■ YOUR INSTRUCTIONS
Return each record word for word, keeping none of its pictures.
#### EXCERPTED RECORDS ####
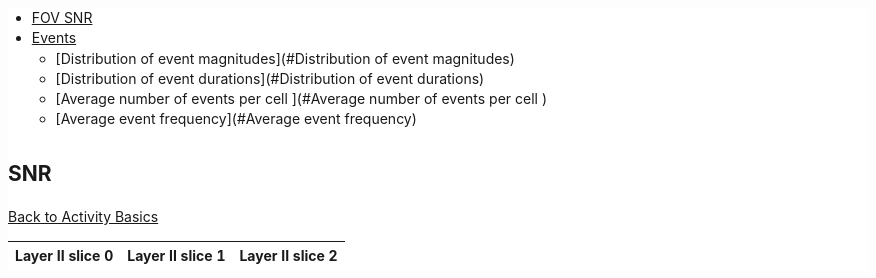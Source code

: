 - [FOV SNR](#SNR)  
- [Events](#Events)
    - [Distribution of event magnitudes](#Distribution of event magnitudes)
    - [Distribution of event durations](#Distribution of event durations)
    - [Average number of events per cell ](#Average number of events per cell )
    - [Average event frequency](#Average event frequency)  

<a id='SNR'></a>
## SNR
[Back to Activity Basics](#Activity)

Layer II slice 0|Layer II slice 1|Layer II slice 2
:---:|:---:|:---:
####
■ WORKED SOLUTION
Source code

: - [FOV SNR](#SNR)  
- [Events](#Events)
    - [Distribution of event magnitudes](#Distribution of event magnitudes)
    - [Distribution of event durations](#Distribution of event durations)
    - [Average number of events per cell ](#Average number of events per cell )
    - [Average event frequency](#Average event frequency)  

<a id='SNR'></a>
## SNR
[Back to Activity Basics](#Activity)

Layer II slice 0|Layer II slice 1|Layer II slice 2
:---:|:---:|:---:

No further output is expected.